Modelos desenvolvidos por Goya, também para tapeçaria,
neste mesmo período, sugerem uma outra abordagem quando os estratos urbanos da
população são focalizados, no caso seguinte, o grupo ou ação que centraliza o
evento é apresentado tendo em segundo plano uma pequena multidão, a vida e a
emoção das pessoas comuns tem um universo de compartilhamento permeado pela
presença de inúmeros outros homens comuns, anônimos ou não, freqüentadores do
cotidiano e das ruas das cidades.
Vejamos mais detidamente esta questão relativa aos
jogos/brincadeiras populares, em relação à forma pela qual a elite foi
retratada no quadro anterior. Na decoração da mesma sala de despachos, Goya
pinta “Los Zancos” onde dois jovens usando longas pernas de pau, e acompanhados
de dois outros a pé, tocando cornetas, se movimentam no interior de uma cidade,
aparentemente anunciando um evento ou portando uma mensagem digna de se tornar
pública. A ação retratada é, nitidamente, focada no sentido de chamar a atenção,
do maior número de pessoas possível para o intento das quatro figuras em
primeiro plano.
No segundo plano, observando a cena, temos uma grande
quantidade de pessoas. O vestuário, os trajes e a atitude indicam claramente
tratar-se de trabalhadores em atividades do
seu dia a dia, contrastando com a auto-suficiência do grupo em foco no desenho
anterior.
Neste quadro há um elemento novo que é a presença de
pessoas envolvendo a cena, alguns, como as duas crianças mais centradas na
movimentação da pintura, participando ativamente, outros, apenas olhando a
distancia e com distancia. É visível um misto de participação e distanciamento
das pessoas envolventes, estabelecendo-se assim uma nítida diferenciação entre
o segundo plano de Los Zancos em relação a e El Pelele, onde a natureza é
retratada inicialmente como moldura mais inóspita e depois já civilizada, este
recurso à natureza que permite sobrelevar os altos estratos da elite é no
último quadro substituído pela presença da população movimentando-se no seu
cotidiano. Contudo, aqui também não temos atividade competitiva, tampouco
regras ou mesmo a perspectiva de um eventual árbitro.

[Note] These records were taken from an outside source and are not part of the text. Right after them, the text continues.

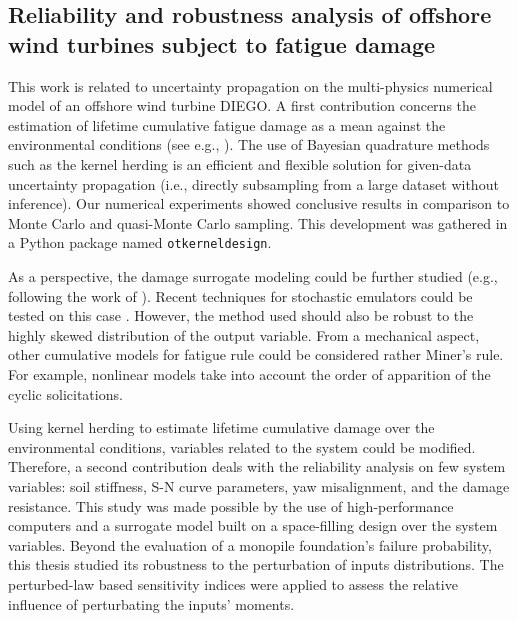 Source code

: \subsection*{Reliability and robustness analysis of offshore wind turbines subject to fatigue damage}

This work is related to uncertainty propagation on the multi-physics numerical model of an offshore wind turbine DIEGO. 
A first contribution concerns the estimation of lifetime cumulative fatigue damage as a mean against the environmental conditions (see e.g., \citealp{muller_cheng_2018}). 
The use of Bayesian quadrature methods such as the kernel herding \citep{chen_welling_2010,husar_duvenaud_2012} is an efficient and flexible solution for given-data uncertainty propagation (i.e., directly subsampling from a large dataset without inference). 
Our numerical experiments showed conclusive results in comparison to Monte Carlo and quasi-Monte Carlo sampling. 
This development was gathered in a Python package named \texttt{otkerneldesign}. 

As a perspective, the damage surrogate modeling could be further studied (e.g., following the work of \citealp{slot_sorensen_2020}). 
Recent techniques for stochastic emulators could be tested on this case \citep{baker_2022_stochastic_surrogates_review,zhu_2023_stochastic_pce,luthen_2023_stochastic_pce}.
However, the method used should also be robust to the highly skewed distribution of the output variable. 
From a mechanical aspect, other cumulative models for fatigue rule could be considered rather Miner's rule. 
For example, nonlinear models \citep{rocher_2020_nonlinear_fatigue} take into account the order of apparition of the cyclic solicitations.  

Using kernel herding to estimate lifetime cumulative damage over the environmental conditions, variables related to the system could be modified. 
Therefore, a second contribution deals with the reliability analysis on few system variables: soil stiffness, S-N curve parameters, yaw misalignment, and the damage resistance.   
This study was made possible by the use of high-performance computers and a surrogate model built on a space-filling design over the system variables. 
Beyond the evaluation of a monopile foundation's failure probability, this thesis studied its robustness to the perturbation of inputs distributions.  
The perturbed-law based sensitivity indices \citep{lemaitre_2015_PLI} were applied to assess the relative influence of perturbating the inputs' moments. 

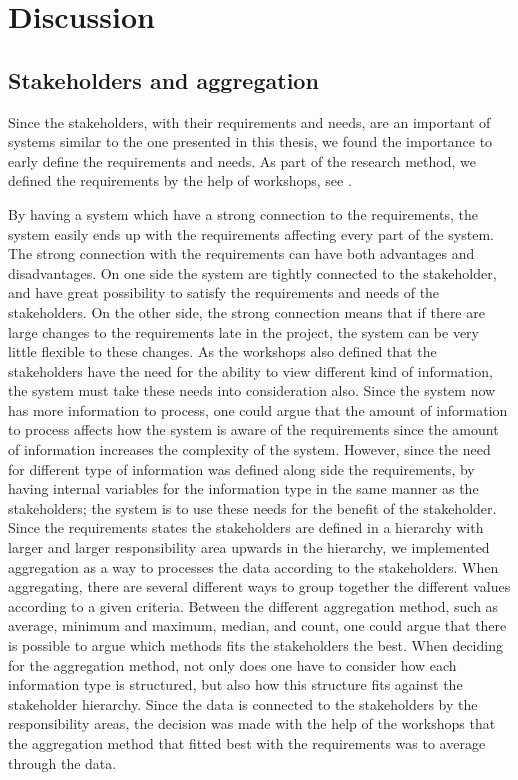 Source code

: \chapter{Discussion}
\label{chapter:discussion}

\section{Stakeholders and aggregation} %
\label{sec:discussion_stakeholders_and_aggregation}
Since the stakeholders, with their requirements and needs, are an important of
systems similar to the one presented in this thesis, we found the importance to
early define the requirements and needs. As part of the research method, we
defined the requirements by the help of workshops, see . 

By having a system which have a strong connection to the requirements, the 
system easily ends up with the requirements affecting every part of the 
system. The strong connection with the requirements can have both advantages 
and disadvantages. On one side the system are tightly connected to the
stakeholder, and have great possibility to satisfy the requirements and needs
of the stakeholders. On the other side, the strong connection means that if 
there are large changes to the requirements late in the project, the system 
can be very little flexible to these changes. As the workshops also defined 
that the stakeholders have the need for the ability to view different kind of 
information, the system must take these needs into consideration also. Since 
the system now has more information to process, one could argue that the 
amount of information to process affects how the system is aware of the 
requirements since the amount of information increases the complexity of the 
system. However, since the need for different type of information was defined 
along side the requirements, by having internal variables for the information 
type in the same manner as the stakeholders; the system is to use these needs 
for the benefit of the stakeholder. \\

Since the requirements states the stakeholders are defined in a hierarchy with
larger and larger responsibility area upwards in the hierarchy, we implemented
aggregation as a way to processes the data according to the stakeholders. When
aggregating, there are several different ways to group together the different
values according to a given criteria. Between the different aggregation method,
such as average, minimum and maximum, median, and count, one could argue that 
there is possible to argue which methods fits the stakeholders the best. When 
deciding for the aggregation method, not only does one have to consider how 
each information type is structured, but also how this structure fits against 
the stakeholder hierarchy. Since the data is connected to the stakeholders by 
the responsibility areas, the decision was made with the help of the workshops 
that the aggregation method that fitted best with the requirements was to 
average through the data.

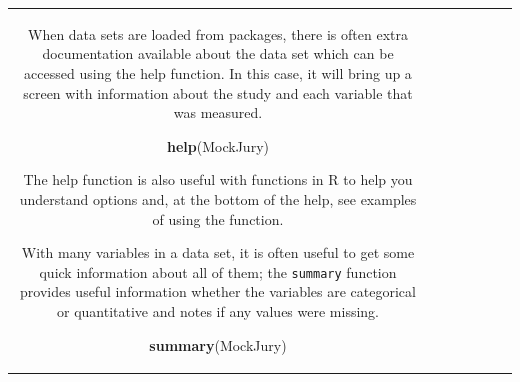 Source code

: \documentclass[]{book}
\newenvironment{Shaded}{\begin{snugshade}}{\end{snugshade}}
\newcommand{\KeywordTok}[1]{\textcolor[rgb]{0.13,0.29,0.53}{\textbf{#1}}}
\newcommand{\NormalTok}[1]{#1}
\theoremstyle{definition}
\theoremstyle{definition}
\theoremstyle{remark}
\begin{document}
\begin{longtable}[]{@{}ccccccc@{}}
\begin{minipage}[b]{0.10\columnwidth}
When data sets are loaded from packages, there is often extra
documentation available about the data set which can be accessed using
the help function. In this case, it will bring up a screen with
information about the study and each variable that was measured.

\begin{Shaded}
\begin{Highlighting}[]
\KeywordTok{help}\NormalTok{(MockJury)}
\end{Highlighting}
\end{Shaded}

The help function is also useful with functions in R to help you
understand options and, at the bottom of the help, see examples of using
the function.

With many variables in a data set, it is often useful to get some quick
information about all of them; the \texttt{summary} function provides
useful information whether the variables are categorical or quantitative
and notes if any values were missing.

\begin{Shaded}
\begin{Highlighting}[]
\KeywordTok{summary}\NormalTok{(MockJury)}
\end{Highlighting}
\end{Shaded}


\end{minipage}
\end{longtable}
\end{document}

As emoções retratadas são diferentes das presentes no
quadro anterior. Essencialmente a presença dos tocadores de corneta em ação,
visa chamar mais ainda a atenção do entorno para a presença dos dois figurantes
com as pernas de pau, todos os quatro convenientemente trajados, como se fossem
uniformizados, de tal maneira que a performance em pauta deve referir-se a
algum ritual encomendado, eventualmente até mesmo pago.
Há uma percepção pela direção das imagens segundo a qual
os “zancos” estariam se dirigindo a jovem no balcão, poder-se-ia supor que a
ela alguma mensagem pudesse estar sendo entregue, da mesma maneira, e o
conjunto do movimento retratado assim o sugere, trata-se de uma atividade para
a qual o grupo necessitaria ter algum tipo de treinamento, dada a presença de
elementos de imprevisibilidade no decorrer da ação motriz retratada.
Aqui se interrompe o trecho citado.